1. M. A..., qui indique être né le 1er janvier 1970 en Gambie, pays dont il revendique la nationalité, a fait l'objet d'un arrêté du 25 juin 2019 par lequel le préfet de police lui a fait obligation de quitter le territoire français sans délai et a fixé le pays à destination duquel il serait reconduit. Par un arrêté du même jour, le préfet de police a prononcé à son encontre une interdiction de retour sur le territoire français d'une durée de douze mois. Par un jugement n° 1913675/8 du 1er juillet 2019, dont le préfet de police relève appel, le Tribunal administratif de Paris a annulé ces arrêtés.

Sur le motif d'annulation retenu par le tribunal :

2. Il ressort des articles L. 511-1, L. 511-2 et L. 511-3 ainsi que de l'article L. 531-1 du code de l'entrée et du séjour des étrangers et du droit d'asile que le champ d'application des mesures obligeant un étranger à quitter le territoire français et celui des mesures de remise d'un étranger à un Etat membre de l'Union européenne ne sont pas exclusifs l'un de l'autre et que le législateur n'a pas donné à l'une de ces procédures un caractère prioritaire par rapport à l'autre. Il s'ensuit que, lorsque l'autorité administrative envisage une mesure d'éloignement à l'encontre d'un étranger dont la situation entre dans le champ d'application de l'article L. 531-1 et d'une convention de réadmission conclue avec l'Etat membre qui l'a admis à entrer ou à séjourner sur son territoire ou dont il provient directement, elle peut légalement, soit le remettre aux autorités compétentes de cet Etat membre, sur le fondement de l'article L. 531-1 et de la convention conclue à cet effet, soit l'obliger à quitter le territoire français à destination du " pays dont il possède la nationalité ou tout autre pays non membre de l'Union européenne avec lequel ne s'applique pas l'acquis de Schengen où il est légalement admissible ", sur le fondement des articles L. 511-1, L. 511-2 et L. 511-3. Toutefois, si le ressortissant titulaire d'un titre de séjour délivré par un autre Etat membre demande à être réadmis vers ce dernier, il appartient au préfet d'examiner s'il y a lieu de le réadmettre dans cet Etat.

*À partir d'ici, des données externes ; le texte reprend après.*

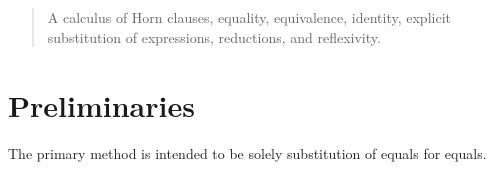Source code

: 


\begin{abstract}
A calculus of Horn clauses, equality, equivalence, identity, explicit substitution of expressions, reductions, and reflexivity.
\end{abstract}

\part{Preliminaries}
\begin{center}
	\begin{flushleft}
		The primary method is intended to be solely substitution of equals for equals.
	\end{flushleft}

	
\end{center}

\newpage
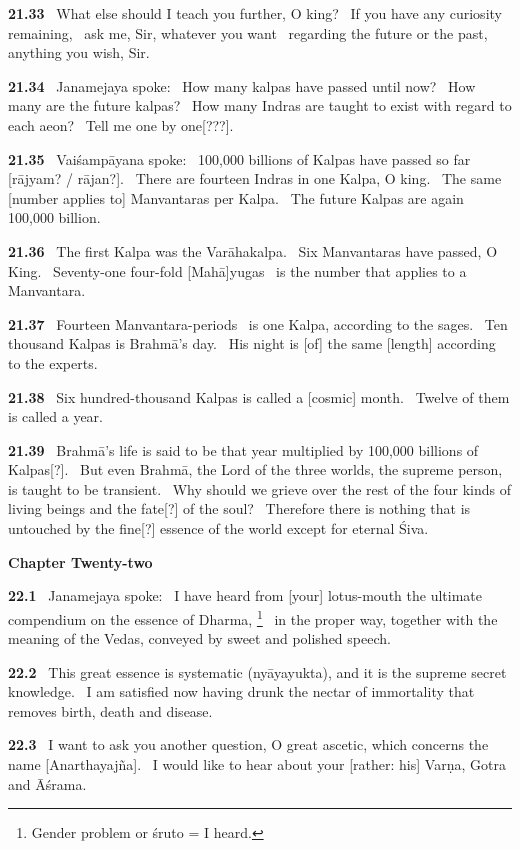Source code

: \documentclass{article}
\begin{document}
\textbf{21.33}%
\ What else should I teach you further, O king?%
\ If you have any curiosity remaining,%
\ ask me,  Sir, whatever you want%
\ regarding the future or the past, anything you wish, Sir.%


\textbf{21.34}%
\ Janamejaya spoke:%
\ How many kalpas have passed until now?%
\ How many are the future kalpas?%
\ How many Indras are taught to exist with regard to each aeon?%
\ Tell me one by one[???].%


\textbf{21.35}%
\ Vaiśampāyana spoke:%
\ 100,000 billions of Kalpas have passed so far [rājyam? / rājan?].%
\ There are fourteen Indras in one Kalpa, O king.%
\ The same [number applies to] Manvantaras per Kalpa.%
\ The future Kalpas are again 100,000 billion.%


\textbf{21.36}%
\ The first Kalpa was the Varāhakalpa.%
\ Six Manvantaras have passed, O King.%
\ Seventy-one four-fold [Mahā]yugas%
\ is the number that applies to a Manvantara.%


\textbf{21.37}%
\ Fourteen Manvantara-periods%
\ is one Kalpa, according to the sages.%
\ Ten thousand Kalpas is Brahmā's day.%
\ His night is [of] the same [length] according to the experts.%


\textbf{21.38}%
\ Six hundred-thousand Kalpas is called a [cosmic] month.%
\ Twelve of them is called a year.%


\textbf{21.39}%
\ Brahmā's life is said to be that year multiplied by 100,000 billions of Kalpas[?].%
\ But even Brahmā, the Lord of the three worlds, the supreme person, is taught to be transient.%
\ Why should we grieve over the rest of the four kinds of living beings and the fate[?] of the soul?%
\ Therefore there is nothing that is untouched by the fine[?] essence of the world except for eternal Śiva.%
\vfill\pagebreak\begin{center}{\large\textbf{ Chapter Twenty-two 
}}\end{center}


\textbf{22.1}%
\ Janamejaya spoke:%
\ I have heard from [your] lotus-mouth the ultimate compendium on the essence of Dharma,%
\footnote{Gender problem or śruto = I heard. }%
\ in the proper way, together with the meaning of the Vedas, conveyed by sweet and polished speech.%


\textbf{22.2}%
\ This great essence is systematic (nyāyayukta), and it is the supreme secret knowledge.%
\ I am satisfied now having drunk the nectar of immortality that removes birth, death and disease.%


\textbf{22.3}%
\ I want to ask you another question, O great ascetic, which concerns the name [Anarthayajña].%
\ I would like to hear about your [rather: his] Varṇa, Gotra and Āśrama.%
\end{document}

3. Lorsqu'un ressortissant d'un pays tiers détient un titre de résident de longue durée-UE en cours de validité accordé par un autre Etat membre que la France, il résulte du deuxième alinéa de l'article L. 531-2 du code de l'entrée et du séjour des étrangers et du droit d'asile, interprété à la lumière des articles 12 et 22 de la directive 2003/109/CE du Conseil du 25 novembre 2003, que l'étranger ne peut en principe être éloigné qu'à destination de l'Etat membre qui lui a accordé le titre de long séjour. Cet Etat est alors tenu, après avoir été informé de la décision d'éloignement, de réadmettre l'étranger immédiatement et sans formalités, sur le fondement du paragraphe 2 de l'article 22 de cette directive, indépendamment de tout accord ou arrangement bilatéral de réadmission.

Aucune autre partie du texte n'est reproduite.